### Extracted material
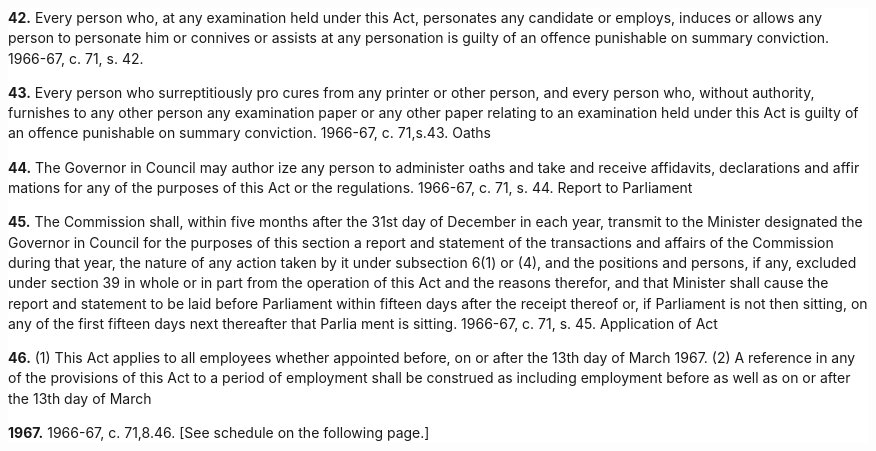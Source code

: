 **42.** Every person who, at any examination
held under this Act, personates any candidate
or employs, induces or allows any person to
personate him or connives or assists at any
personation is guilty of an offence punishable
on summary conviction. 1966-67, c. 71, s. 42.

**43.** Every person who surreptitiously pro
cures from any printer or other person, and
every person who, without authority, furnishes
to any other person any examination paper
or any other paper relating to an examination
held under this Act is guilty of an offence
punishable on summary conviction. 1966-67,
c. 71,s.43.
Oaths

**44.** The Governor in Council may author
ize any person to administer oaths and take
and receive affidavits, declarations and affir
mations for any of the purposes of this Act or
the regulations. 1966-67, c. 71, s. 44.
Report to Parliament

**45.** The Commission shall, within five
months after the 31st day of December in
each year, transmit to the Minister designated
the Governor in Council for the purposes
of this section a report and statement of the
transactions and affairs of the Commission
during that year, the nature of any action
taken by it under subsection 6(1) or (4), and
the positions and persons, if any, excluded
under section 39 in whole or in part from the
operation of this Act and the reasons therefor,
and that Minister shall cause the report and
statement to be laid before Parliament within
fifteen days after the receipt thereof or, if
Parliament is not then sitting, on any of the
first fifteen days next thereafter that Parlia
ment is sitting. 1966-67, c. 71, s. 45.
Application of Act

**46.** (1) This Act applies to all employees
whether appointed before, on or after the 13th
day of March 1967.
(2) A reference in any of the provisions of
this Act to a period of employment shall be
construed as including employment before as
well as on or after the 13th day of March

**1967.** 1966-67, c. 71,8.46.
[See schedule on the following page.]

### Problem to work on
Find and copy each line in the material above where the string "Commission" occurs.

### Answer
**45.** The Commission shall, within five
transactions and affairs of the Commission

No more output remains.